Un sourire amer déforme les lèvres carmin de madame Spillman. Elle laisse un silence s'installer, puis tapote son paquet de cigarette contre la table en formica.

— Tu as toujours été mon préféré, souffle-t-elle. Tu étais si beau, si pur. J'ai fini par oublier que je ne t'avais pas donné la vie. Mais une mère, reprend-elle à travers les volutes de fumée, je l'ai toujours été, toujours été. Je n'ai jamais pu avoir d'enfant et, tu étais... tu étais mon petit miracle ! (Daniel la regarde partir de ce rire nostalgique.) Henry ne m'a jamais aimé. Mais toi... toi, tu me regardais avec ces yeux pleins d'admiration, pleins de confiance.

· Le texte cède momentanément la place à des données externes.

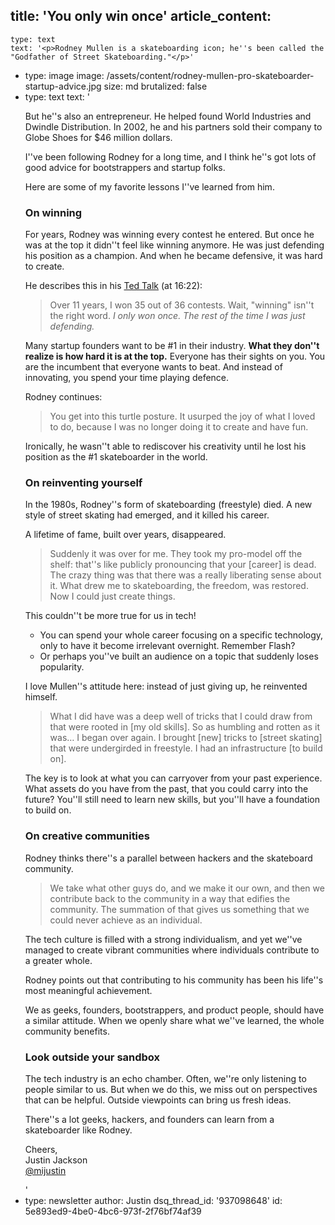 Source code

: title: 'You only win once'
article_content:
  -
    type: text
    text: '<p>Rodney Mullen is a skateboarding icon; he''s been called the "Godfather of Street Skateboarding."</p>'
  -
    type: image
    image: /assets/content/rodney-mullen-pro-skateboarder-startup-advice.jpg
    size: md
    brutalized: false
  -
    type: text
    text: '<p>But he''s also an entrepreneur. He helped found World Industries and Dwindle Distribution. In 2002, he and his partners sold their company to Globe Shoes for $46 million dollars.</p><p>I''ve been following Rodney for a long time, and I think he''s got lots of good advice for bootstrappers and startup folks.</p><p>Here are some of my favorite lessons I''ve learned from him.</p><h3>On winning</h3><p>For years, Rodney was winning every contest he entered. But once he was at the top it didn''t feel like winning anymore. He was just defending his position as a champion. And when he became defensive, it was hard to create.</p><p>He describes this in his <a href="https://www.youtube.com/watch?v=gwjlDBjNzXk&amp;feature=youtu.be">Ted Talk</a>&nbsp;(at 16:22):</p><blockquote><p>Over 11 years, I won 35 out of 36 contests. Wait, "winning" isn''t the right word.&nbsp;<i>I only won once. The rest of the time I was just defending.</i></p></blockquote><p>Many startup founders want to be #1 in their industry. <strong>What they don''t realize is how hard it is at the top.</strong>&nbsp;Everyone has their sights on you. You are the incumbent that everyone wants to beat. And instead of innovating, you spend your time playing defence.<br></p><p>Rodney continues:</p><blockquote><p>You get into this turtle posture. It usurped the joy of what I loved to do, because I was no longer doing it to create and have fun.</p></blockquote><p>Ironically, he wasn''t able to rediscover his creativity until he lost his position as the #1 skateboarder in the world.<br></p><h3>On reinventing yourself</h3><p>In the 1980s, Rodney''s form of skateboarding (freestyle) died. A new style of street skating had emerged, and it killed his career.</p><p>A lifetime of fame, built over years, disappeared.&nbsp;</p><blockquote><p>Suddenly it was over for me. They took my pro-model off the shelf: that''s like publicly pronouncing that your [career] is dead. The crazy thing was that there was a really liberating sense about it. What drew me to skateboarding, the freedom, was restored. Now I could just create things.</p></blockquote><p>This couldn''t be more true for us in tech!</p><ul><li>You can spend your whole career focusing on a specific technology, only to have it become irrelevant overnight. Remember Flash?</li><li>Or perhaps you''ve built an audience on a topic that suddenly loses popularity.</li></ul><p>I love Mullen''s attitude here: instead of just giving up, he reinvented himself.</p><blockquote><p>What I did have was a deep well of tricks that I could draw from that were rooted in [my old skills]. So as humbling and rotten as it was… I began over again. I brought [new] tricks to [street skating] that were undergirded in freestyle. I had an infrastructure [to build on].</p></blockquote><p>The key is to look at what you can carryover from your past experience. What assets do you have from the past, that you could carry into the future? You''ll still need to learn new skills, but you''ll have a foundation to build on.</p><h3>On creative communities</h3><p>Rodney thinks there''s a parallel between hackers and the skateboard community.</p><blockquote><p>We take what other guys do, and we make it our own, and then we contribute back to the community in a way that edifies the community. The summation of that gives us something that we could never achieve as an individual.</p></blockquote><p>The tech culture is filled with a strong individualism, and yet we''ve managed to create vibrant communities where individuals contribute to a greater whole.&nbsp;</p><p>Rodney points out that contributing to his community has been his life''s most meaningful achievement.</p><p>We as geeks, founders, bootstrappers, and product people, should have a similar attitude. When we openly share what we''ve learned, the whole community benefits.</p><h3>Look outside your sandbox</h3><p>The tech industry is an echo chamber. Often, we''re only listening to people similar to us. But when we do this, we miss out on perspectives that can be helpful. Outside viewpoints can bring us fresh ideas.</p><p>There''s a lot geeks, hackers, and founders can learn from a skateboarder like Rodney.</p><p>Cheers,<br>Justin Jackson<br><a href="https://twitter.com/mijustin">@mijustin</a></p>'
  -
    type: newsletter
author: Justin
dsq_thread_id: '937098648'
id: 5e893ed9-4be0-4bc6-973f-2f76bf74af39
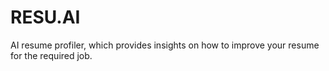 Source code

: # RESU.AI
AI resume profiler, which provides insights on how to improve your resume for the required job.
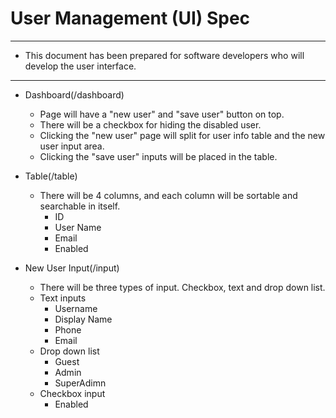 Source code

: # User Management (UI) Spec

---
* This document has been prepared for software developers who will develop the user interface.

---
* Dashboard(/dashboard)
	* Page will have a "new user" and "save user" button on top.
	* There will be a checkbox for hiding the disabled user.
	* Clicking the "new user" page will split for user info table and the new user input area.
	* Clicking the "save user" inputs will be placed in the table.

* Table(/table)
	* There will be 4 columns, and each column will be sortable and searchable in itself.
		* ID
		* User Name
		* Email
		* Enabled

* New User Input(/input)
	* There will be three types of input. Checkbox, text and drop down list.
	* Text inputs
		* Username
		* Display Name
		* Phone
		* Email
	* Drop down list
		* Guest
		* Admin
		* SuperAdimn
	* Checkbox input
		* Enabled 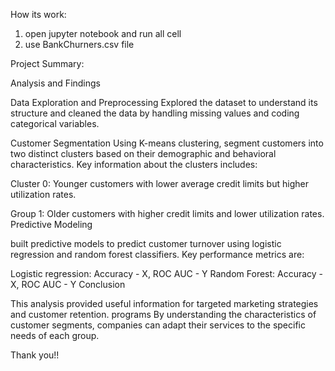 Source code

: How its work:
1. open jupyter notebook and run all cell
2. use BankChurners.csv file 



Project Summary:

Analysis and Findings

Data Exploration and Preprocessing
Explored the dataset to understand its structure and cleaned the data by handling missing values ​​and coding categorical variables.

Customer Segmentation
Using K-means clustering, segment customers into two distinct clusters based on their demographic and behavioral characteristics. Key information about the clusters includes:

Cluster 0: Younger customers with lower average credit limits but higher utilization rates.

Group 1: Older customers with higher credit limits and lower utilization rates.
Predictive Modeling

built predictive models to predict customer turnover using logistic regression and random forest classifiers. Key performance metrics are:

Logistic regression: Accuracy - X, ROC AUC - Y
Random Forest: Accuracy - X, ROC AUC - Y
Conclusion

This analysis provided useful information for targeted marketing strategies and customer retention. programs By understanding the characteristics of customer segments, companies can adapt their services to the specific needs of each group.


Thank you!!

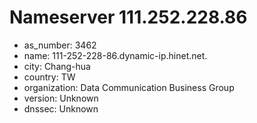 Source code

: # Nameserver 111.252.228.86

* as_number: 3462
* name: 111-252-228-86.dynamic-ip.hinet.net.
* city: Chang-hua
* country: TW
* organization: Data Communication Business Group
* version: Unknown
* dnssec: Unknown
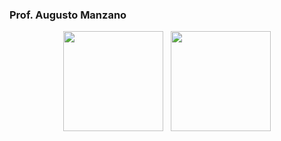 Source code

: ### Prof. Augusto Manzano

<p align="center">
<img height="160px" src="https://github-readme-stats.vercel.app/api/top-langs/?username=J-AugustoManzano&layout=compact&langs_count=40&theme=dark"/>&nbsp;&nbsp;
<img height="160px" src="https://github-readme-stats.vercel.app/api?username=J-AugustoManzano&count_private=true&show_icons=true&hide=issues&theme=dark"/>
</p>
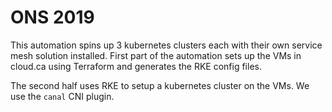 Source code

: # ONS 2019

This automation spins up 3 kubernetes clusters each with
their own service mesh solution installed. First part of the
automation sets up the VMs in cloud.ca using Terraform and
generates the RKE config files.

The second half uses RKE to setup a kubernetes cluster on the
VMs. We use the `canal` CNI plugin.
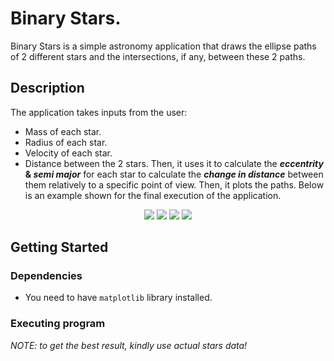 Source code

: # Binary Stars.
Binary Stars is a simple astronomy application that draws the ellipse paths of 2 different stars and the intersections, if any, between these 2 paths.

## Description
The application takes inputs from the user: 
* Mass of each star.
* Radius of each star.
* Velocity of each star.
* Distance between the 2 stars.
Then, it uses it to calculate the **_eccentrity_ & _semi major_** for each star to calculate the _**change in distance**_ between them relatively to a specific point of view. Then, it plots the paths. Below is an example shown for the final execution of the application.

<p align="center">
<img src="https://github.com/mariamelwirish/BinaryStars/assets/136870056/ba4765b2-fe9e-4c62-a891-1ee736ac5843"> <img src="https://github.com/mariamelwirish/BinaryStars/assets/136870056/fdd0875e-c89a-4022-9dbf-8d7158b6129e"> <img src="https://github.com/mariamelwirish/BinaryStars/assets/136870056/1d5f2918-81fb-4410-b9c7-b3a1504bb6b6"> <img src="https://github.com/mariamelwirish/BinaryStars/assets/136870056/72eff83a-a671-4b08-be32-c020e851dec1"> 
</p>

## Getting Started

### Dependencies
* You need to have ` matplotlib ` library installed.

### Executing program
_NOTE: to get the best result, kindly use actual stars data!_

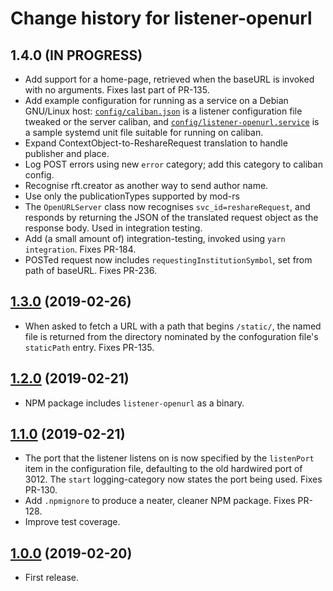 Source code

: # Change history for listener-openurl

## 1.4.0 (IN PROGRESS)

* Add support for a home-page, retrieved when the baseURL is invoked with no arguments. Fixes last part of PR-135.
* Add example configuration for running as a service on a Debian GNU/Linux host: [`config/caliban.json`](config/caliban.json) is a listener configuration file tweaked or the server caliban, and [`config/listener-openurl.service`](config/listener-openurl.service) is a sample systemd unit file suitable for running on caliban.
* Expand ContextObject-to-ReshareRequest translation to handle publisher and place.
* Log POST errors using new `error` category; add this category to caliban config.
* Recognise rft.creator as another way to send author name.
* Use only the publicationTypes supported by mod-rs
* The `OpenURLServer` class now recognises `svc_id=reshareRequest`, and responds by returning the JSON of the translated request object as the response body. Used in integration testing.
* Add (a small amount of) integration-testing, invoked using `yarn integration`. Fixes PR-184.
* POSTed request now includes `requestingInstitutionSymbol`, set from path of baseURL. Fixes PR-236.

## [1.3.0](https://github.com/openlibraryenvironment/listener-openurl/tree/v1.3.0) (2019-02-26)

* When asked to fetch a URL with a path that begins `/static/`, the named file is returned from the directory nominated by the confoguration file's `staticPath` entry. Fixes PR-135.

## [1.2.0](https://github.com/openlibraryenvironment/listener-openurl/tree/v1.2.0) (2019-02-21)

* NPM package includes `listener-openurl` as a binary.

## [1.1.0](https://github.com/openlibraryenvironment/listener-openurl/tree/v1.1.0) (2019-02-21)

* The port that the listener listens on is now  specified by the `listenPort` item in the  configuration file, defaulting to the old hardwired port of 3012. The `start` logging-category now states the port being used. Fixes PR-130.
* Add `.npmignore` to produce a neater, cleaner NPM package. Fixes PR-128.
* Improve test coverage.

## [1.0.0](https://github.com/openlibraryenvironment/listener-openurl/tree/v1.0.0) (2019-02-20)

* First release.

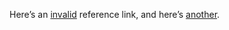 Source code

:Here’s an [invalid] reference link, and here’s [another].

[invalid]: http://example.com "Example Domain"
[another]: http://example.org "Example Domain"
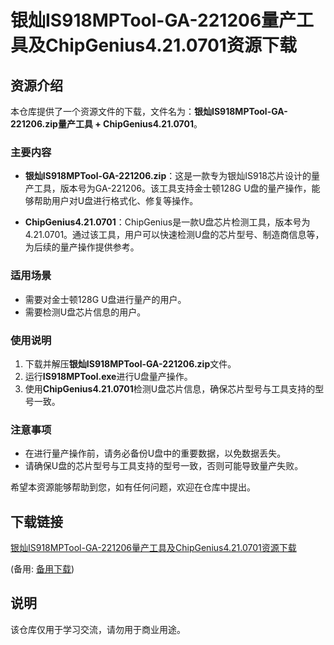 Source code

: # 银灿IS918MPTool-GA-221206量产工具及ChipGenius4.21.0701资源下载

## 资源介绍

本仓库提供了一个资源文件的下载，文件名为：**银灿IS918MPTool-GA-221206.zip量产工具 + ChipGenius4.21.0701**。

### 主要内容

- **银灿IS918MPTool-GA-221206.zip**：这是一款专为银灿IS918芯片设计的量产工具，版本号为GA-221206。该工具支持金士顿128G U盘的量产操作，能够帮助用户对U盘进行格式化、修复等操作。

- **ChipGenius4.21.0701**：ChipGenius是一款U盘芯片检测工具，版本号为4.21.0701。通过该工具，用户可以快速检测U盘的芯片型号、制造商信息等，为后续的量产操作提供参考。

### 适用场景

- 需要对金士顿128G U盘进行量产的用户。
- 需要检测U盘芯片信息的用户。

### 使用说明

1. 下载并解压**银灿IS918MPTool-GA-221206.zip**文件。
2. 运行**IS918MPTool.exe**进行U盘量产操作。
3. 使用**ChipGenius4.21.0701**检测U盘芯片信息，确保芯片型号与工具支持的型号一致。

### 注意事项

- 在进行量产操作前，请务必备份U盘中的重要数据，以免数据丢失。
- 请确保U盘的芯片型号与工具支持的型号一致，否则可能导致量产失败。

希望本资源能够帮助到您，如有任何问题，欢迎在仓库中提出。

## 下载链接
[银灿IS918MPTool-GA-221206量产工具及ChipGenius4.21.0701资源下载]() 

(备用: [备用下载](https://pan.baidu.com/s/1UPPJTBip0dWkO1lGKh2h2g?pwd=1234))

## 说明

该仓库仅用于学习交流，请勿用于商业用途。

— Et pourtant, vous l'avez abandonné à la folie de son père, l'interrompt Madeleine. Est-ce qu'une mère ferait cela ?

Daniel la considère, surpris par son intrusion.

Jessica pose un regard condescendant sur la jeune femme.

— Et qu'en saurais-tu, petite fille ? (Les deux femmes se jaugent à travers la table.) Je connais les gamines comme toi, reprend madame Spillman, désignant Madeleine de sa cigarette. Vous êtes toutes les mêmes ; on peut vous lire comme un livre ouvert.

— Vous ne connaissez rien de moi. Vous n'êtes qu'une vieille folle.

Jessica Spillman lâche un petit bruit sidéré comme Madeleine se lève et retourne à l'étage de son plein gré.

— Tu la laisses me parler comme ça ? s'étrangle-t-elle, reportant son attention sur Daniel.

Celui-ci quitte sa chaise à son tour, puis l'observe. Il croit trouver une forme de supplication dans son regard ; elle cherche de l'amour, une once d'amour, qui subsisterait dans ses yeux. Jessica s'approche, plantant ses coudes sur la table ; une position de soumission que Daniel ne lui a encore jamais vue.

Elle saisit son poignet entre ses paumes.

— Daniel... Mon petit Daniel... Je t'aimerais toujours.

Celui-ci retire sa main, qu'elle tente d'embrasser, puis recule.

— Tu devrais te réjouir que je ne te tue pas, murmure-t-il.

Le jeune homme l'abandonne et part retrouver Madeleine.